## Your instructions
Only one stretch of the data below is wanted: the lines from the one with "value of $k$" through the one with "can be evaluated", repeated exactly.

## Stored data
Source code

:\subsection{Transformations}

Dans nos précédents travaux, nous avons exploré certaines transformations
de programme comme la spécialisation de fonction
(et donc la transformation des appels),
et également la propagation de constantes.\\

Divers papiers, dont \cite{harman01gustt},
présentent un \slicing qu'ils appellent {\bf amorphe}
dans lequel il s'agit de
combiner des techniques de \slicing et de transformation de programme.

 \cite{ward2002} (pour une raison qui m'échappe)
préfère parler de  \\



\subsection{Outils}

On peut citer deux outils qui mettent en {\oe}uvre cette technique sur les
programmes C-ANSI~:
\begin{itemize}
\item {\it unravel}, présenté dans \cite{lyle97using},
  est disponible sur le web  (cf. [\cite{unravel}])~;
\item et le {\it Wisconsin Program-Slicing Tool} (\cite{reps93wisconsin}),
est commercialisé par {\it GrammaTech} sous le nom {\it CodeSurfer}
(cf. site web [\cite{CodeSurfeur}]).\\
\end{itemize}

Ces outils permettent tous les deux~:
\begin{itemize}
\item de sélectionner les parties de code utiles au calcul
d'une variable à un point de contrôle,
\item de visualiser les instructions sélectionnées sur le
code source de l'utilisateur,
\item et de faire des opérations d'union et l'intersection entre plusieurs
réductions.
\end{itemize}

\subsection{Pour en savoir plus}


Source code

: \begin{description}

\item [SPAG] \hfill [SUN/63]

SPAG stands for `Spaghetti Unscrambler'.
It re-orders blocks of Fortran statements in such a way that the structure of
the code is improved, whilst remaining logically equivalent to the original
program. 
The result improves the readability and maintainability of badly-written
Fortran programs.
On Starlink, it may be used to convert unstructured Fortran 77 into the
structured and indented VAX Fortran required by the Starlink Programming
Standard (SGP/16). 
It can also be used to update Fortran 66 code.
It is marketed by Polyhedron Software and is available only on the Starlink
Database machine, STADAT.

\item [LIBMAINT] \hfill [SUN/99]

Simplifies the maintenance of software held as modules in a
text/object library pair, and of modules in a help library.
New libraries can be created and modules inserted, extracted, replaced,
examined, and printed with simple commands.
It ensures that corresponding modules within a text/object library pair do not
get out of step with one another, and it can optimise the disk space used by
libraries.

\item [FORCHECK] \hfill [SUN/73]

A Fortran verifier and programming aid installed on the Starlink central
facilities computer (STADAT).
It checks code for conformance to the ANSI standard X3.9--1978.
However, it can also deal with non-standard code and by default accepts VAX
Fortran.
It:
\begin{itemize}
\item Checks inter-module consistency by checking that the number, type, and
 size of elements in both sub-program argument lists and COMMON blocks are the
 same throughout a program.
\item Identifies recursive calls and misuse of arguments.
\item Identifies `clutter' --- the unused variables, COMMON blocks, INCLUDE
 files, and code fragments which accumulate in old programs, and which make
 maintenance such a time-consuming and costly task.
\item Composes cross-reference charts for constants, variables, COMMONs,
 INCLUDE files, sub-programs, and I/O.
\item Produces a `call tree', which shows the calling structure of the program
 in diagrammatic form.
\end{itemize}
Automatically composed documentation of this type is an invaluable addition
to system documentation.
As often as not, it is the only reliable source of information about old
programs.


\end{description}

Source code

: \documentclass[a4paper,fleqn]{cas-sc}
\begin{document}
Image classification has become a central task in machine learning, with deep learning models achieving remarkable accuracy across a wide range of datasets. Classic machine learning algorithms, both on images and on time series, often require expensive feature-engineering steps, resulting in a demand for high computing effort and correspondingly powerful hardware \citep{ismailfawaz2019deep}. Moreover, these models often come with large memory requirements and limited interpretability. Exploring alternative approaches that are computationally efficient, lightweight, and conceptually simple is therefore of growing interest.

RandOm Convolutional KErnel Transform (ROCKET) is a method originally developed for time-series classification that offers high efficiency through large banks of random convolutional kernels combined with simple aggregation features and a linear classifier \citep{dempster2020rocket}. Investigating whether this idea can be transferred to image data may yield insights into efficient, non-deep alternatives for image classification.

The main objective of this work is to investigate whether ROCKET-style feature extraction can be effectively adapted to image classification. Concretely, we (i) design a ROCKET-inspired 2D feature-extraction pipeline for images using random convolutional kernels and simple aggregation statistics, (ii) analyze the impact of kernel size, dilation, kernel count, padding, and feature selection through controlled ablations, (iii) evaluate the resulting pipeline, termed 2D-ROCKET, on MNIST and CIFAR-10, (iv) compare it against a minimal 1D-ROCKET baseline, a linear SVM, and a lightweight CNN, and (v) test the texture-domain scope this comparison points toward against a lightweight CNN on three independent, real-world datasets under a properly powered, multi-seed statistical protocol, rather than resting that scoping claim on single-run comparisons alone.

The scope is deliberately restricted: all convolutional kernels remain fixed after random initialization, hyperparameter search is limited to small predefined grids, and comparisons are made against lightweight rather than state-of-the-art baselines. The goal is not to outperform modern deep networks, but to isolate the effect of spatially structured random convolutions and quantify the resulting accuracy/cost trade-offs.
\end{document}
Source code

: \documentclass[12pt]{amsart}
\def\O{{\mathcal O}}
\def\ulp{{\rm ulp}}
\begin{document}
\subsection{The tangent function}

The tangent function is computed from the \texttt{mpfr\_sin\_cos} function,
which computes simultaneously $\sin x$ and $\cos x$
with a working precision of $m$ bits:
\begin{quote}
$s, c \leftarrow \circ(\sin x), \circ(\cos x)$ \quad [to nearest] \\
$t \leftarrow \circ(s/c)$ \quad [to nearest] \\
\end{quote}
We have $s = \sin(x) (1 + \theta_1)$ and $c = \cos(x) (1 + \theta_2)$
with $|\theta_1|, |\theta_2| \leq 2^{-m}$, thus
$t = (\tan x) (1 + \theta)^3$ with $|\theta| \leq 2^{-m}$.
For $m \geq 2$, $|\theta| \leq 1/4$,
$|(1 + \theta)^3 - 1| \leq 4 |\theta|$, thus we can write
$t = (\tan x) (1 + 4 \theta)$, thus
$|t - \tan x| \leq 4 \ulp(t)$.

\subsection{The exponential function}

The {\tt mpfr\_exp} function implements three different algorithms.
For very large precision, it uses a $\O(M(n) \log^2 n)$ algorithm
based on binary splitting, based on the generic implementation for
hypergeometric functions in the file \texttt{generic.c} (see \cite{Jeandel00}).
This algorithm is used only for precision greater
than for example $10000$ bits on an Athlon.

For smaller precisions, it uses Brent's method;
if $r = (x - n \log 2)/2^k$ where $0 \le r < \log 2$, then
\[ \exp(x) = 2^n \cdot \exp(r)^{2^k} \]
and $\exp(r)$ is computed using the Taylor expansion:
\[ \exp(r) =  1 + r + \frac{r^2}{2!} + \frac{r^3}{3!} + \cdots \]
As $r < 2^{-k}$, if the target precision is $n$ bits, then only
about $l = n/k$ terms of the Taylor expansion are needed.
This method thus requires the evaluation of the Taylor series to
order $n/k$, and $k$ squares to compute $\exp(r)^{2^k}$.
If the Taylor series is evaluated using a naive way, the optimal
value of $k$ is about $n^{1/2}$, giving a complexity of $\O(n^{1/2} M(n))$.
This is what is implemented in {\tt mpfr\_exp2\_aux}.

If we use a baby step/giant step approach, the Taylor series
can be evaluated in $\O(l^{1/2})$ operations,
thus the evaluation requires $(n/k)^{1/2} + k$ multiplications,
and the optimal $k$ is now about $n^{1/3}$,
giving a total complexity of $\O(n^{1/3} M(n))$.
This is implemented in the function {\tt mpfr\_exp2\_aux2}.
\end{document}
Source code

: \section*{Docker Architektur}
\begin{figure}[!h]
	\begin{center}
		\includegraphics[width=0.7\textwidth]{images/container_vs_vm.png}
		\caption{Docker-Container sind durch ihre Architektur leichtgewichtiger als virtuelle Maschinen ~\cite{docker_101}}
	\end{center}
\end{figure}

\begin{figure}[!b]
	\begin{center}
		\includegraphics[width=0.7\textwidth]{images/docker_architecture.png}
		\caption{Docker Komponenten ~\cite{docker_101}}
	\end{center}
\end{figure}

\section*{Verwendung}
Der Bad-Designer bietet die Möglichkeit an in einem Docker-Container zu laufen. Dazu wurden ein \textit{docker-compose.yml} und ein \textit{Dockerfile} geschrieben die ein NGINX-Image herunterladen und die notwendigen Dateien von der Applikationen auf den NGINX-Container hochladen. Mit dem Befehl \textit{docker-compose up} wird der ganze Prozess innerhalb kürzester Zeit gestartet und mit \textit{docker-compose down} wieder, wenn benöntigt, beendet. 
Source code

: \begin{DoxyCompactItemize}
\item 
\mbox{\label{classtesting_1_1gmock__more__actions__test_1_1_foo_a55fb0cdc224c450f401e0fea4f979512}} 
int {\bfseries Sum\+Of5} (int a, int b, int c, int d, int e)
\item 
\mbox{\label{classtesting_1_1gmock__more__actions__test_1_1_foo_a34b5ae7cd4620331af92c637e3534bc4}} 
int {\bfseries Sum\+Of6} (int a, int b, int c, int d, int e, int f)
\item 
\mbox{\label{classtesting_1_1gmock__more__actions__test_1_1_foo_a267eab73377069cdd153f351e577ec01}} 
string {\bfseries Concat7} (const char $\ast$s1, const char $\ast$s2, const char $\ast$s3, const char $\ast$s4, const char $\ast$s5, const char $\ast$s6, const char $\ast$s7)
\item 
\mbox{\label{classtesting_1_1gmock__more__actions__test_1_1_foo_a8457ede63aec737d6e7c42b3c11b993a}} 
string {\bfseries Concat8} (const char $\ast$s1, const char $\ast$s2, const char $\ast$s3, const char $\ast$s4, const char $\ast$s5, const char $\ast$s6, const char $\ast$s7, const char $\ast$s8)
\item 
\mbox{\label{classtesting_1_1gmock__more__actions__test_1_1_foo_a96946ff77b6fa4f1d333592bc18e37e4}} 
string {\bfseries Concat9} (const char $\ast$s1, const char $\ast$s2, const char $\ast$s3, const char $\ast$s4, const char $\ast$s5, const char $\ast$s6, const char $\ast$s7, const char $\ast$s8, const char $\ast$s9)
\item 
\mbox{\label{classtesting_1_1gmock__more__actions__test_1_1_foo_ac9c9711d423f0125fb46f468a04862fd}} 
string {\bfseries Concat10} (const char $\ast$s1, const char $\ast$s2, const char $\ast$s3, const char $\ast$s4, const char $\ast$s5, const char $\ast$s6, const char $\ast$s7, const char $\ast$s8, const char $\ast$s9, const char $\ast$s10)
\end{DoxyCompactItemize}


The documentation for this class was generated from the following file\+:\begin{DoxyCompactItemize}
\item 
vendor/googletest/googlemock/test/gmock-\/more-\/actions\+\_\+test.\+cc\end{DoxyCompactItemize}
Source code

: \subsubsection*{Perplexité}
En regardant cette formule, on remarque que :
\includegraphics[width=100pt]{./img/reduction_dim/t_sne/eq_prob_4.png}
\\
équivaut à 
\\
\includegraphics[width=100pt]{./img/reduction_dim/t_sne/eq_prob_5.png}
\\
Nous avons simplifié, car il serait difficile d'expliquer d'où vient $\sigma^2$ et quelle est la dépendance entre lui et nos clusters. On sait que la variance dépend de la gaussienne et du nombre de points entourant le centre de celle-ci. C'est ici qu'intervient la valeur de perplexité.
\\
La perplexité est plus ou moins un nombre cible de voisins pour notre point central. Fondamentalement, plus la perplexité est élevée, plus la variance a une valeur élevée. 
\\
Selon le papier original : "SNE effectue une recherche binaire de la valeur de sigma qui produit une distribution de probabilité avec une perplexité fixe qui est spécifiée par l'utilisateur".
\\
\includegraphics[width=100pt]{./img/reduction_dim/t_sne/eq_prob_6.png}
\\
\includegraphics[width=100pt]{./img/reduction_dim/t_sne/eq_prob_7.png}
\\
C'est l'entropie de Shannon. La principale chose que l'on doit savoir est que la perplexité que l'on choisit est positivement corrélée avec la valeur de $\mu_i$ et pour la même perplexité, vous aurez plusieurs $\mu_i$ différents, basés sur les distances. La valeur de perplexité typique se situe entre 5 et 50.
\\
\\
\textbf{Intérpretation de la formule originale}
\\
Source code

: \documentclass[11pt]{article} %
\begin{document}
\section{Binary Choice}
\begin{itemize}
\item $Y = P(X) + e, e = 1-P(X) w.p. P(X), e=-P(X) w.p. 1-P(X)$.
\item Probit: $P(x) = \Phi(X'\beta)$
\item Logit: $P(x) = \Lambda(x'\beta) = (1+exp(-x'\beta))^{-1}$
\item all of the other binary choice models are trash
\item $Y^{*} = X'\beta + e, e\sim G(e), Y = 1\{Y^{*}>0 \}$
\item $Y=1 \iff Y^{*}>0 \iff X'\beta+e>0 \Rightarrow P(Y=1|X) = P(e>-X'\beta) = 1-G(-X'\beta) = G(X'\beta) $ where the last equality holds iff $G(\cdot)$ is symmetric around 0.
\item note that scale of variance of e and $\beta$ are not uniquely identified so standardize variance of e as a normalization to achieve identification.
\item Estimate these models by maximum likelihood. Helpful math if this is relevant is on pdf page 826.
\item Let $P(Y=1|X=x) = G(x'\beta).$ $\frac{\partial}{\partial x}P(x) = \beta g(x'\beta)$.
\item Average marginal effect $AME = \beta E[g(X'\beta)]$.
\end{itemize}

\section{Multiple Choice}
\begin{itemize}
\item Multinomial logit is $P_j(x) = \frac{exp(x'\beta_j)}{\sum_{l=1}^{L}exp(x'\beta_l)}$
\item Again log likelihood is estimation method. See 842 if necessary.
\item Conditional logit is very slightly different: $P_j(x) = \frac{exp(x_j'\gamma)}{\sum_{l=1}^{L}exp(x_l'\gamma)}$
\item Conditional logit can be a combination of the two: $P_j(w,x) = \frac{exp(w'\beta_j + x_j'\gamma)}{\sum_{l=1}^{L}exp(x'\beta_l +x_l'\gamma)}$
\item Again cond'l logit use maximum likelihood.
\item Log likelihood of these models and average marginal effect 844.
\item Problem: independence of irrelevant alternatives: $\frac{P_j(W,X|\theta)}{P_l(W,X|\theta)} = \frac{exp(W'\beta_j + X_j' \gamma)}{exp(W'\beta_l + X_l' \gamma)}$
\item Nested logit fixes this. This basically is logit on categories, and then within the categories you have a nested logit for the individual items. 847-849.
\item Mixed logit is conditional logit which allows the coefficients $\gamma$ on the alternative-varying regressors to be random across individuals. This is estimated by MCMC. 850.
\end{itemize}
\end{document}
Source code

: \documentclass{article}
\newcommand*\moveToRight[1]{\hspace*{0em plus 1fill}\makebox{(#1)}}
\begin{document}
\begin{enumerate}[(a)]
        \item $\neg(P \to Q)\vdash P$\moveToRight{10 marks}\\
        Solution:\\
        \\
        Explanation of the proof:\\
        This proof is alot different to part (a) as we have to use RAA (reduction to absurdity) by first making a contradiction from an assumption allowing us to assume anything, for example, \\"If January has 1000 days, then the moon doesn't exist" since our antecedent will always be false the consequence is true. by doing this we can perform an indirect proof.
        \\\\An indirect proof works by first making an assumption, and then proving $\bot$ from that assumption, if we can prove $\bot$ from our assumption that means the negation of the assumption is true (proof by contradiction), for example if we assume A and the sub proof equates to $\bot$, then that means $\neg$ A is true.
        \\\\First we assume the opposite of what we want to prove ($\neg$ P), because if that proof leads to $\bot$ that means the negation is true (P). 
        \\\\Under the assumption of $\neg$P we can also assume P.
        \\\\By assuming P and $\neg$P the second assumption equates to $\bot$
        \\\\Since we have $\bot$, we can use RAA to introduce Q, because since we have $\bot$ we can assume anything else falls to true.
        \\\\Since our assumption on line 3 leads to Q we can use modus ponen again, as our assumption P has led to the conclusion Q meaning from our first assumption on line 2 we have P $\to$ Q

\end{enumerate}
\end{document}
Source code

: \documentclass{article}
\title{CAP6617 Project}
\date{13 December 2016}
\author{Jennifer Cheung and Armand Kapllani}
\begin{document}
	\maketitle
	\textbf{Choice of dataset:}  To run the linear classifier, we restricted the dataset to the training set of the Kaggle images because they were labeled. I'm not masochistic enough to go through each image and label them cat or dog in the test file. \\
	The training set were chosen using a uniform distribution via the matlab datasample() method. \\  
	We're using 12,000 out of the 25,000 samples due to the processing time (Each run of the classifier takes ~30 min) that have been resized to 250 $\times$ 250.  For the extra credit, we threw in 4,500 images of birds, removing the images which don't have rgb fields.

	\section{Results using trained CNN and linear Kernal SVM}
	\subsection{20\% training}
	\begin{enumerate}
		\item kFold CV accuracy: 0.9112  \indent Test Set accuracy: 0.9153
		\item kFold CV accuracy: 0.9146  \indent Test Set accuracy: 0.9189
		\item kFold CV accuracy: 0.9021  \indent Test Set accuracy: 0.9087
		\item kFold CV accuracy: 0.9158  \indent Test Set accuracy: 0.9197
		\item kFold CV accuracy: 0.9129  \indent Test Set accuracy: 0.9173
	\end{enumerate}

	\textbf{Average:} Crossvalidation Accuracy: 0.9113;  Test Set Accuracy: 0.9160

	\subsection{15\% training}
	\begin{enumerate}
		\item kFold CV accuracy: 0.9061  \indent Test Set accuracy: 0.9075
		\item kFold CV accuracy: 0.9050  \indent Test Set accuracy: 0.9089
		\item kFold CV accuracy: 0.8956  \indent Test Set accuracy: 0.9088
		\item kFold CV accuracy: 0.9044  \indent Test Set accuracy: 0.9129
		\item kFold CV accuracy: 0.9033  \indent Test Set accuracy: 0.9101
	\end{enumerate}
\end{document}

## Task output
value of $k$ is about $n^{1/2}$, giving a complexity of $\O(n^{1/2} M(n))$.
This is what is implemented in {\tt mpfr\_exp2\_aux}.

If we use a baby step/giant step approach, the Taylor series
can be evaluated in $\O(l^{1/2})$ operations,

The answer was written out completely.